My benchmark graded '7! = 5040' as wrong — and three other ways it lied to me
My benchmark marked the answer “7! = 5040” as wrong.
The model was right. 5040 is correct. But my scorer pulled the first number out of the response — the 7 — compared it to the expected 5040, and failed the task. I only noticed because I went to re-run an old benchmark and couldn’t reproduce my own published numbers.
That one bug had quietly inflated the quality scores in three posts I’d already shipped. Fixing it surfaced a second bug. Fixing that surfaced a third. Here’s the whole chain, because the lesson underneath it is the useful part: in a benchmark that executes and checks, a wrong number looks exactly like a right one — and the failure modes are model-specific, so they hide until you read the actual outputs.

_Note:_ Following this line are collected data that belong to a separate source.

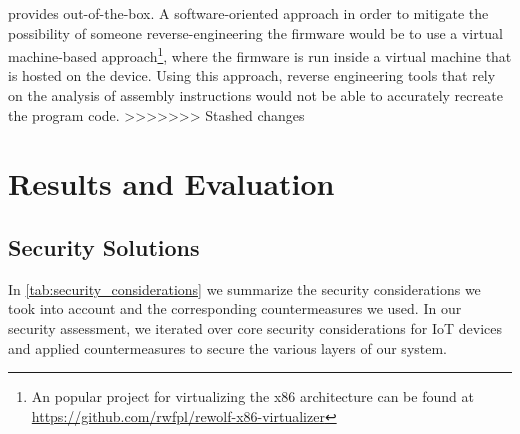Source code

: \documentclass[conference]{IEEEtran}
\begin{document}
provides out-of-the-box.
A software-oriented approach in order to mitigate the possibility of someone reverse-engineering the firmware would be to use
a virtual machine-based approach\footnote{An popular project for virtualizing the x86 architecture can be found at \url{https://github.com/rwfpl/rewolf-x86-virtualizer}},
where the firmware is run inside a virtual machine that is hosted on the device.
Using this approach, reverse engineering tools that rely on the analysis of
assembly instructions would not be able to accurately recreate the program
code.
>>>>>>> Stashed changes

\section{Results and Evaluation}

\subsection{Security Solutions}

In \cref{tab:security_considerations} we summarize the security considerations we took into account and the corresponding countermeasures we used.
In our security assessment, we iterated over core security considerations for IoT devices\cite{ComprehensiveSecurity} and applied countermeasures 
to secure the various layers of our system.
\end{document}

Bug 1: the scorer read the first number, not the answer
My math checker extracted a number from each response and compared it to the known answer. The extraction grabbed the first number it found via regex.
That works for a model that answers “5040.” It breaks for a model that shows its work:
- “7! = 5040” → scored on the 7
- “17.5% of 240 = 0.175 × 240 = 42” → scored on the 17.5
- “1024 is 2^10, so log₂(1024) = 10” → scored on the 1024
Every show-your-work answer was being marked wrong. The fix is one line of intent — read the last number, not the first — but the consequence was large: it had pushed several models’ “real” scores down, and inflated others to a too-clean “21/21 (100%)” that I’d put in a headline.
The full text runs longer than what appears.